Stored data:
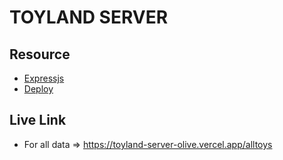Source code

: # TOYLAND SERVER

## Resource

- [Expressjs](https://expressjs.com/)
- [Deploy](https://vercel.com/)

## Live Link

- For all data => https://toyland-server-olive.vercel.app/alltoys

Activity: Restate the data word for word, minus any images.

Solution for this problem:
Source code

: # TOYLAND SERVER

## Resource

- [Expressjs](https://expressjs.com/)
- [Deploy](https://vercel.com/)

## Live Link

- For all data => https://toyland-server-olive.vercel.app/alltoys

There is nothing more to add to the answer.